- WHAT YOU HAVE TO DO
Every record must appear in your reply exactly as written.

- RECORDS FOR THE EXERCISE
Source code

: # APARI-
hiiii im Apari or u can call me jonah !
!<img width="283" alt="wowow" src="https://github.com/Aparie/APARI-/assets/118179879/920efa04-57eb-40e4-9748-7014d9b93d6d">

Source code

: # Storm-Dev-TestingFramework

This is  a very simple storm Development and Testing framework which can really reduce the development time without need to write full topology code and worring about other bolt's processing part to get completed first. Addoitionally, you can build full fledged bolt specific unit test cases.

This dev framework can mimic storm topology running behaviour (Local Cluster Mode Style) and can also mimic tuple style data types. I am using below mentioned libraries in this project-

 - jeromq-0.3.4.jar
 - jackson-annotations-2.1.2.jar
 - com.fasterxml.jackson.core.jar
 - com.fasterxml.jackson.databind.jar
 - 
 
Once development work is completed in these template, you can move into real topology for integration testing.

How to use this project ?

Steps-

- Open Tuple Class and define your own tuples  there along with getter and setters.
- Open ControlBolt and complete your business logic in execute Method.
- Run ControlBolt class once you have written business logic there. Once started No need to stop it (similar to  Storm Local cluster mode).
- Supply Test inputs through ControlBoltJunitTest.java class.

- RESPONSE FOR THIS EXERCISE
Source code

: # APARI-
hiiii im Apari or u can call me jonah !
!<img width="283" alt="wowow" src="https://github.com/Aparie/APARI-/assets/118179879/920efa04-57eb-40e4-9748-7014d9b93d6d">

Source code

: # Storm-Dev-TestingFramework

This is  a very simple storm Development and Testing framework which can really reduce the development time without need to write full topology code and worring about other bolt's processing part to get completed first. Addoitionally, you can build full fledged bolt specific unit test cases.

This dev framework can mimic storm topology running behaviour (Local Cluster Mode Style) and can also mimic tuple style data types. I am using below mentioned libraries in this project-

 - jeromq-0.3.4.jar
 - jackson-annotations-2.1.2.jar
 - com.fasterxml.jackson.core.jar
 - com.fasterxml.jackson.databind.jar
 - 
 
Once development work is completed in these template, you can move into real topology for integration testing.

How to use this project ?

Steps-

- Open Tuple Class and define your own tuples  there along with getter and setters.
- Open ControlBolt and complete your business logic in execute Method.
- Run ControlBolt class once you have written business logic there. Once started No need to stop it (similar to  Storm Local cluster mode).
- Supply Test inputs through ControlBoltJunitTest.java class.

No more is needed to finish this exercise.